Bombalanan Basra kentinden kaçan siviller

Serinin önceki yazıları:

Işid’in Doğuşu I: Zerkavi’nin Afganistan Yolculuğu

Işid’in Doğuşu II: Zerkavi Irak’ta

Mart 2003’te başlayan Irak işgali sürerken Bush’un bahsettiği kitle imha silahlarının hala bulunamaması, Saddam Hüseyin ile terörist gruplarının- El- Kaide başta olmak üzere- iddia edilen ilişkilerinin kanıtlanamaması Beyaz Saray’ı zora sokuyordu. Amerikan yönetimi işgali haklı gösteren sebepler bulması için Bağdat’ta çalışan CIA memurlarına baskılarını sürdürüyordu. Yüzlerce general ve istihbaratçı sorgu için sırada bekliyordu, bunlardan Hasan el- İzbah El- Kaide kilidini açacak isim olacaktı. Bu itiraf sorgu memurlarının başarısı ancak Bush yönetiminin hayal kırıklıklarının başlangıcıydı. Irak aşırı İslamcıları yargılayıp idam etmiş ve bu da El- Kaide liderlerinin Saddam’dan nefret etmelerine yol açmıştı. Iraklı eski istihbaratçıya göre taraflar arasındaki ilişki birbirlerini ölçtükleri gizli toplantılardan öteye gitmiyordu.

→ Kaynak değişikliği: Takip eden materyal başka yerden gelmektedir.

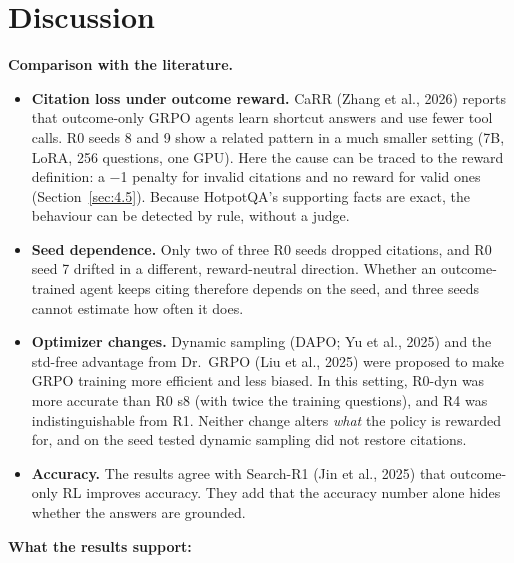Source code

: \section{Discussion}\label{sec:4.8}

\textbf{Comparison with the literature.}

\begin{itemize}
\tightlist
\item
  \textbf{Citation loss under outcome reward.} CaRR (Zhang et al., 2026)
  reports that outcome-only GRPO agents learn shortcut answers and use
  fewer tool calls. R0 seeds 8 and 9 show a related pattern in a much
  smaller setting (7B, LoRA, 256 questions, one GPU). Here the cause can
  be traced to the reward definition: a −1 penalty for invalid citations
  and no reward for valid ones (Section~\ref{sec:4.5}). Because
  HotpotQA's supporting facts are exact, the behaviour can be detected
  by rule, without a judge.
\item
  \textbf{Seed dependence.} Only two of three R0 seeds dropped
  citations, and R0 seed 7 drifted in a different, reward-neutral
  direction. Whether an outcome-trained agent keeps citing therefore
  depends on the seed, and three seeds cannot estimate how often it
  does.
\item
  \textbf{Optimizer changes.} Dynamic sampling (DAPO; Yu et al., 2025)
  and the std-free advantage from Dr.~GRPO (Liu et al., 2025) were
  proposed to make GRPO training more efficient and less biased. In this
  setting, R0-dyn was more accurate than R0 s8 (with twice the training
  questions), and R4 was indistinguishable from R1. Neither change
  alters \emph{what} the policy is rewarded for, and on the seed tested
  dynamic sampling did not restore citations.
\item
  \textbf{Accuracy.} The results agree with Search-R1 (Jin et al., 2025)
  that outcome-only RL improves accuracy. They add that the accuracy
  number alone hides whether the answers are grounded.
\end{itemize}

\textbf{What the results support:}

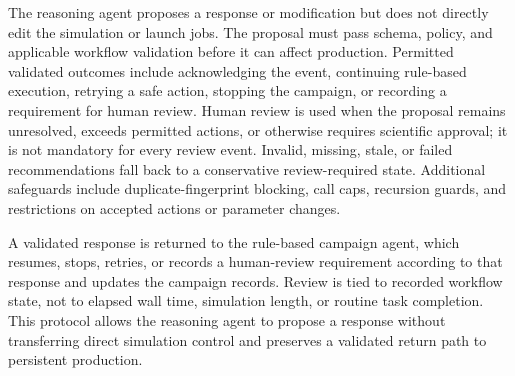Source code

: The reasoning agent proposes a response or modification but does not directly edit the simulation or launch jobs. The proposal must pass schema, policy, and applicable workflow validation before it can affect production. Permitted validated outcomes include acknowledging the event, continuing rule-based execution, retrying a safe action, stopping the campaign, or recording a requirement for human review. Human review is used when the proposal remains unresolved, exceeds permitted actions, or otherwise requires scientific approval; it is not mandatory for every review event. Invalid, missing, stale, or failed recommendations fall back to a conservative review-required state. Additional safeguards include duplicate-fingerprint blocking, call caps, recursion guards, and restrictions on accepted actions or parameter changes.

A validated response is returned to the rule-based campaign agent, which resumes, stops, retries, or records a human-review requirement according to that response and updates the campaign records. Review is tied to recorded workflow state, not to elapsed wall time, simulation length, or routine task completion. This protocol allows the reasoning agent to propose a response without transferring direct simulation control and preserves a validated return path to persistent production.
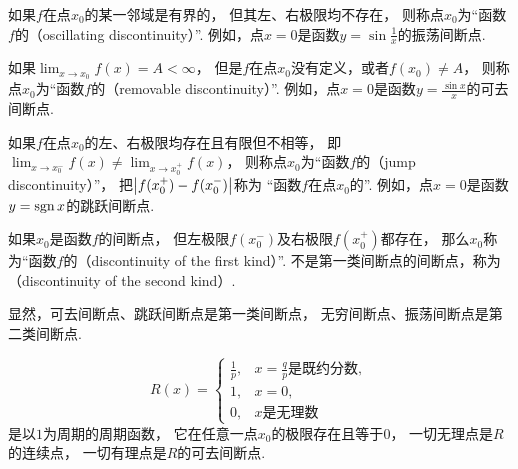 如果\(f\)在点\(x_0\)的某一邻域是有界的，
但其左、右极限均不存在，
则称点\(x_0\)为“函数\(f\)的（oscillating discontinuity）”.
例如，点\(x=0\)是函数\(y=\sin\frac{1}{x}\)的振荡间断点.

如果\(\lim_{x \to x_0} f(x) = A < \infty\)，
但是\(f\)在点\(x_0\)没有定义，或者\(f(x_0) \neq A\)，
则称点\(x_0\)为“函数\(f\)的（removable discontinuity）”.
例如，点\(x=0\)是函数\(y=\frac{\sin x}{x}\)的可去间断点.

如果\(f\)在点\(x_0\)的左、右极限均存在且有限但不相等，
即\(\lim_{x \to x_0^-} f(x) \neq \lim_{x \to x_0^+} f(x)\)，
则称点\(x_0\)为“函数\(f\)的（jump discontinuity）”，
把\(\abs{f(x_0^+)-f(x_0^-)}\)称为
“函数\(f\)在点\(x_0\)的”.
例如，点\(x=0\)是函数\(y=\operatorname{sgn} x\)的跳跃间断点.

如果\(x_0\)是函数\(f\)的间断点，
但左极限\(f(x_0^-)\)及右极限\(f(x_0^+)\)都存在，
那么\(x_0\)称为“函数\(f\)的（discontinuity of the first kind）”.
不是第一类间断点的间断点，称为（discontinuity of the second kind）.

显然，可去间断点、跳跃间断点是第一类间断点，
无穷间断点、振荡间断点是第二类间断点.

\begin{example}
\begin{equation*}
	R(x) = \left\{ \begin{array}{cl}
		\frac1p, & \text{$x=\frac{q}{p}$是既约分数}, \\
		1, & x=0, \\
		0, & \text{$x$是无理数}
	\end{array} \right.
\end{equation*}是以\(1\)为周期的周期函数，
它在任意一点\(x_0\)的极限存在且等于\(0\)，
一切无理点是\(R\)的连续点，
一切有理点是\(R\)的可去间断点.
\end{example}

Ağustos ayının başlarına gelindiğinde Bağdat’taki Ürdün Büyükelçiliği’ne 17 Iraklının öldüğü bomba yüklü bir minibüsle saldırı düzenlendi. Olayın arkasında kimin olduğu bilinmiyor, kimilerine göre Amerikan yönetiminin kimilerine göreyse Ürdün karşıtı Iraklı bir örgütün saldırıyı gerçekleştirdiği düşünülüyordu. Bu, Irak’ta daha önce görülmemiş bir teknikti ve tahminler saldırıların daha da artacağına yönelikti. Aynı ay içinde Bağdat’ta iki bombalı saldırı daha gerçekleşecekti. İlki Irak’ta görev yapan BM görevlisi Sergio Vieria’ya, BM güçlerine, mezhep ayrılıklarıyönelikti. Sergio adeta diplomatların diplomatıydı ve gıda, ilaç yardımı konusunda Iraklılara büyük yardımları dokunmuştu. Üstelik bürosu sıkı korunaklı yüksel duvarlı işgal güçleri karargahlarından birinde değildi, görüşecekleri kişiler huzursuzluk duymasın diye sıradan bir otelde gerçekleştiriyordu çalışmalarını. 19 Ağustos’ta yapılan saldırıda içlerinde Sergio’nun da olduğu yirmi iki kişi hayatını kaybetmişti. İkinci saldırı ise bundan on gün sonra Şiilerin kutsal mekanı Necef’te gerçekleştirildi. ABD’nin Irak’ı işgalinden sonra İran’daki sürgününden dönen Şii din adamı Ayetullah Muhammed Bakir el-Hakim ve onun vaazını dinlemeye gelen yüzlerce insan hedefteydi. Bu sefer patlayan araç sayısı ikiydi ve saldırı sonucunda en az seksen beş kişi ölmüş, beş yüze yakın kişi de yaralanmıştı. Hakim, Amerika için ılımlı bir ortak olabilirdi ve Irak’ı yönetecek geçici konsülde çalışabilirdi; ne var ki patlamadan geriye sadece birkaç uzvu kalmıştı. Bir ay içinde gerçekleştirilen bu üç patlamada da kullanılan mühimmat aynıydı ve yakalanan bazı aşırılıkçıların da itiraflarıyla saldırıların arkasında kimin olduğu gün yüzüne çıkmıştı: Ebu Musab el-Zerkavi.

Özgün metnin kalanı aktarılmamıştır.